パトリックの技術


パトリックは個人的に気に入ったのは、私は長い間 工業用のライン設備が専門だったんです。 もちろんデザインも申し分なくパトリックに魅せられたんですが、実際に履いてみてスニーカーフェチの私がう~んと唸ったのはパトリックを知れば知るほどに深く納得していったのです。
factory.jpg

今回は他のスニーカーにはない技法をご紹介します。
このパトリックのソールの仕上げは接着しているのではなくて「真空加圧」という方法で行われているんです。 真空にして、ソールの接着部分に入り込んだ空気を完全に抜きます。

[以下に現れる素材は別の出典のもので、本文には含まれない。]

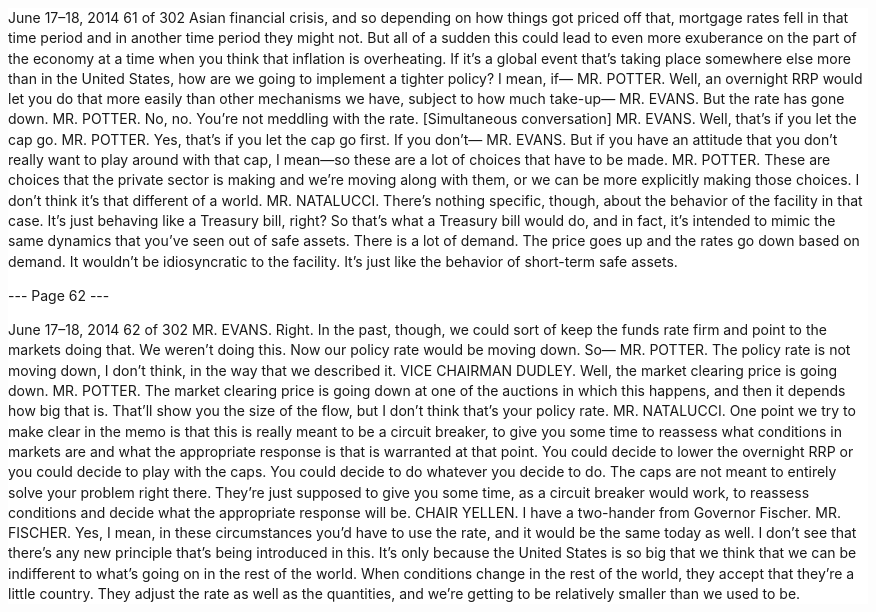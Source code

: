 June 17–18, 2014 61 of 302
Asian financial crisis, and so depending on how things got priced off that, mortgage rates fell in
that time period and in another time period they might not. But all of a sudden this could lead to
even more exuberance on the part of the economy at a time when you think that inflation is
overheating. If it’s a global event that’s taking place somewhere else more than in the United
States, how are we going to implement a tighter policy? I mean, if—
MR. POTTER. Well, an overnight RRP would let you do that more easily than other
mechanisms we have, subject to how much take-up—
MR. EVANS. But the rate has gone down.
MR. POTTER. No, no. You’re not meddling with the rate.
[Simultaneous conversation]
MR. EVANS. Well, that’s if you let the cap go.
MR. POTTER. Yes, that’s if you let the cap go first. If you don’t—
MR. EVANS. But if you have an attitude that you don’t really want to play around with
that cap, I mean—so these are a lot of choices that have to be made.
MR. POTTER. These are choices that the private sector is making and we’re moving
along with them, or we can be more explicitly making those choices. I don’t think it’s that
different of a world.
MR. NATALUCCI. There’s nothing specific, though, about the behavior of the facility
in that case. It’s just behaving like a Treasury bill, right? So that’s what a Treasury bill would
do, and in fact, it’s intended to mimic the same dynamics that you’ve seen out of safe assets.
There is a lot of demand. The price goes up and the rates go down based on demand. It
wouldn’t be idiosyncratic to the facility. It’s just like the behavior of short-term safe assets.

--- Page 62 ---

June 17–18, 2014 62 of 302
MR. EVANS. Right. In the past, though, we could sort of keep the funds rate firm and
point to the markets doing that. We weren’t doing this. Now our policy rate would be moving
down. So—
MR. POTTER. The policy rate is not moving down, I don’t think, in the way that we
described it.
VICE CHAIRMAN DUDLEY. Well, the market clearing price is going down.
MR. POTTER. The market clearing price is going down at one of the auctions in which
this happens, and then it depends how big that is. That’ll show you the size of the flow, but I
don’t think that’s your policy rate.
MR. NATALUCCI. One point we try to make clear in the memo is that this is really
meant to be a circuit breaker, to give you some time to reassess what conditions in markets are
and what the appropriate response is that is warranted at that point. You could decide to lower
the overnight RRP or you could decide to play with the caps. You could decide to do whatever
you decide to do. The caps are not meant to entirely solve your problem right there. They’re
just supposed to give you some time, as a circuit breaker would work, to reassess conditions and
decide what the appropriate response will be.
CHAIR YELLEN. I have a two-hander from Governor Fischer.
MR. FISCHER. Yes, I mean, in these circumstances you’d have to use the rate, and it
would be the same today as well. I don’t see that there’s any new principle that’s being
introduced in this. It’s only because the United States is so big that we think that we can be
indifferent to what’s going on in the rest of the world. When conditions change in the rest of the
world, they accept that they’re a little country. They adjust the rate as well as the quantities, and
we’re getting to be relatively smaller than we used to be.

物と物とをくっつけるのを、その技法によっていろんな表現があります、有機系溶剤による接着、圧着、溶着ときりがないほど、たくさんの方法と技術があります。
ちょっと聞きなれない用語で「封止」という工業用語がありますが、パトリックのソールの仕上げはまさにその封止というのが一番近いんです。 半導体の工程で出てくるその封止です。

これにより左右の歩いた時の地面と足のなじむような軽やかさを生み出せるのです。 グリップ感と表現するのにふさわしい履き心地。
red-sole.jpg


その昔、靴職人は木型にはめた靴にソールを張り付けコンコン音を聞きながら空気の脱気を何日もかけてしたその技術です。

通常販売されているUSAの有名ブランドのスニーカーとの違いはこういう所にあります。

もしお持ちならご自身のナイキやNBのスニーカーの左右の仕上げをじっくりみてみてください、微妙はなずれとソールの浮きなどが見受けられるはずです。
これは中国・ベトナム等の工場で作っているんですが、左右それぞれ作る工場が違うんです、作業効率もありますが、盗難や横流しを防ぐためでもあります。
だから左右違って当然といえば当然なんですね。